The scariest part is that U.S. kids are still far behind our own Common Core targets, even with TFA and many stellar education schools. Let's take the New York City example.

In NYC, only 30 percent of students in third through eight grade passed the standardized tests in English, and a sobering 26 percent passed in math. Moreover, the achievement gap persists. Whereas 61 percent of Asian students and 50 percent of white students passed the math exam, only 19 percent of Hispanic students and a staggering 15 percent of black students passed. Only 3 percent of ESL learners passed the English exam.

Except Success Academies, TFA's charter school partners, also had abysmal passing rates. The problem with Success Academies is that it really does kick out the kids who are not getting with the program. The suspension rate at their oldest school is 22 percent, much higher than the 3 percent average in that region. I guarantee more of my students would have passed their standardized tests if I could have just suspended the ones that chronically misbehaved.

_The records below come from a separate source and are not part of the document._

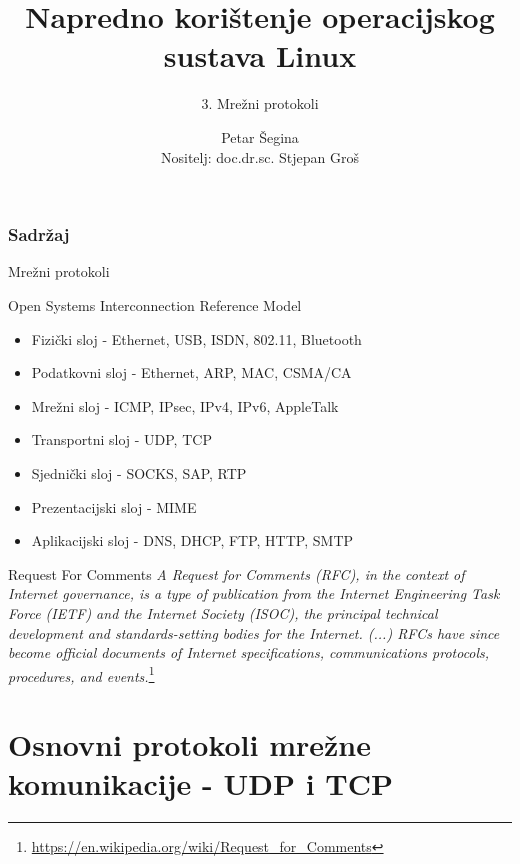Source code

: \documentclass[t]{beamer}
\date{\todayiso}
\title[NKOSL]{Napredno korištenje operacijskog sustava Linux}
\author[Petar Šegina]{Petar Šegina\\ {\small Nositelj: doc.dr.sc. Stjepan Groš}}
\subtitle{3. Mrežni protokoli}
\institute[FER]{Sveučilište u Zagrebu\\Fakultet elektrotehnike i računarstva}
\begin{document}
{
	\begin{frame}
		\maketitle
	\end{frame}
}

\begin{frame}
	\frametitle{Sadržaj}
	\tableofcontents
\end{frame}

\begin{frame}
	\vspace*{\fill}
		\begin{center}
			\Huge{Mrežni protokoli}
		\end{center}
	\vspace*{\fill}
\end{frame}

\begin{frame}{Open Systems Interconnection Reference Model}
    \begin{itemize}
        \item Fizički sloj - Ethernet, USB, ISDN, 802.11, Bluetooth
        \item Podatkovni sloj - Ethernet, ARP, MAC, CSMA/CA 
        \item Mrežni sloj - ICMP, IPsec, IPv4, IPv6, AppleTalk
        \item Transportni sloj - UDP, TCP
        \item Sjednički sloj - SOCKS, SAP, RTP
        \item Prezentacijski sloj - MIME
        \item Aplikacijski sloj - DNS, DHCP, FTP, HTTP, SMTP
    \end{itemize}
\end{frame}

\begin{frame}{Request For Comments}
    \textit{A Request for Comments (RFC), in the context of Internet governance, is a type of publication from the Internet Engineering Task Force (IETF) and the Internet Society (ISOC), the principal technical development and standards-setting bodies for the Internet. (...) RFCs have since become official documents of Internet specifications, communications protocols, procedures, and events.}\footnote{\url{https://en.wikipedia.org/wiki/Request_for_Comments}}
\end{frame}

\section{Osnovni protokoli mrežne komunikacije - UDP i TCP}
\end{document}

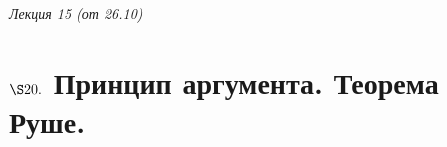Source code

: \begin{flushright}
    \textit{Лекция 15 (от 26.10)}
\end{flushright}
\section{$\S 20.$ Принцип аргумента. Теорема Руше.}
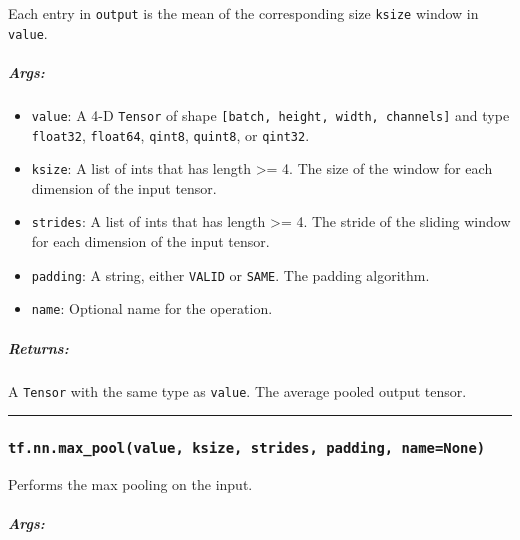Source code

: Each entry in \texttt{output} is the mean of the corresponding size
\texttt{ksize} window in \texttt{value}.

\subparagraph{Args: }\label{args-10}

\begin{itemize}
\tightlist
\item
  \texttt{value}: A 4-D \texttt{Tensor} of shape
  \texttt{{[}batch,\ height,\ width,\ channels{]}} and type
  \texttt{float32}, \texttt{float64}, \texttt{qint8}, \texttt{quint8},
  or \texttt{qint32}.
\item
  \texttt{ksize}: A list of ints that has length \textgreater{}= 4. The
  size of the window for each dimension of the input tensor.
\item
  \texttt{strides}: A list of ints that has length \textgreater{}= 4.
  The stride of the sliding window for each dimension of the input
  tensor.
\item
  \texttt{padding}: A string, either
  \texttt{\textquotesingle{}VALID\textquotesingle{}} or
  \texttt{\textquotesingle{}SAME\textquotesingle{}}. The padding
  algorithm.
\item
  \texttt{name}: Optional name for the operation.
\end{itemize}

\subparagraph{Returns: }\label{returns-10}

A \texttt{Tensor} with the same type as \texttt{value}. The average
pooled output tensor.

\begin{center}\rule{0.5\linewidth}{\linethickness}\end{center}

\subsubsection{\texorpdfstring{\texttt{tf.nn.max\_pool(value,\ ksize,\ strides,\ padding,\ name=None)}
}{tf.nn.max\_pool(value, ksize, strides, padding, name=None) }}\label{tf.nn.maxux5fpoolvalue-ksize-strides-padding-namenone}

Performs the max pooling on the input.

\subparagraph{Args: }\label{args-11}


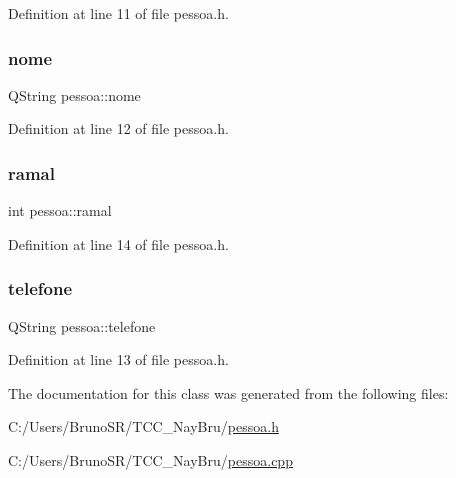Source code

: Definition at line 11 of file pessoa.\+h.

\hypertarget{classpessoa_aa0865641711741f9da9bd6f85a4169a7}{}\label{classpessoa_aa0865641711741f9da9bd6f85a4169a7} 
\subsubsection{\texorpdfstring{nome}{nome}}
{\footnotesize\ttfamily Q\+String pessoa\+::nome}



Definition at line 12 of file pessoa.\+h.

\hypertarget{classpessoa_a3263ed9356bab20fb6c364483fe0d7b7}{}\label{classpessoa_a3263ed9356bab20fb6c364483fe0d7b7} 
\subsubsection{\texorpdfstring{ramal}{ramal}}
{\footnotesize\ttfamily int pessoa\+::ramal}



Definition at line 14 of file pessoa.\+h.

\hypertarget{classpessoa_a68bcc80bb08668da00068cc3e475b771}{}\label{classpessoa_a68bcc80bb08668da00068cc3e475b771} 
\subsubsection{\texorpdfstring{telefone}{telefone}}
{\footnotesize\ttfamily Q\+String pessoa\+::telefone}



Definition at line 13 of file pessoa.\+h.



The documentation for this class was generated from the following files\+:\begin{DoxyCompactItemize}
\item 
C\+:/\+Users/\+Bruno\+S\+R/\+T\+C\+C\+\_\+\+Nay\+Bru/\hyperlink{pessoa_8h}{pessoa.\+h}\item 
C\+:/\+Users/\+Bruno\+S\+R/\+T\+C\+C\+\_\+\+Nay\+Bru/\hyperlink{pessoa_8cpp}{pessoa.\+cpp}\end{DoxyCompactItemize}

But I like that at Success Academies, TFA newbies are placed into teaching assistant positions their first year. I wholeheartedly agree with this. How much pain to me and my students would have been avoided had I had more time as a teaching assistant? At a time when out-of-school factors such as poverty are growing worse in the some of the states with the lowest results on standardized tests, we really need to come together as a country to figure out how to move forward. Education schools have so much to teach us, but there is much to learn from TFA's big goals as well.

We know that teaching is primarily a female profession, and females excel at compromise and at getting things done. A recent article points to female senators playing a decisive role in ending the partial government shutdown. We know we can come together on significant issues to figure out a way forward that is more comprehensive, addressing not only teacher and administrator quality, but also the pervasive poverty that is making teaching -- something innately difficult -- even harder to do well. Transitioning from Halloween's spirit of fear to a feeling of Thanksgiving, let us be grateful that we have so many people wanting the best for our teachers and for our kids. Let's move past the blame game of Unions=Bad, TFA=Even Worse, to recognize the best of both organizations and work together to improve academic outcomes for our children.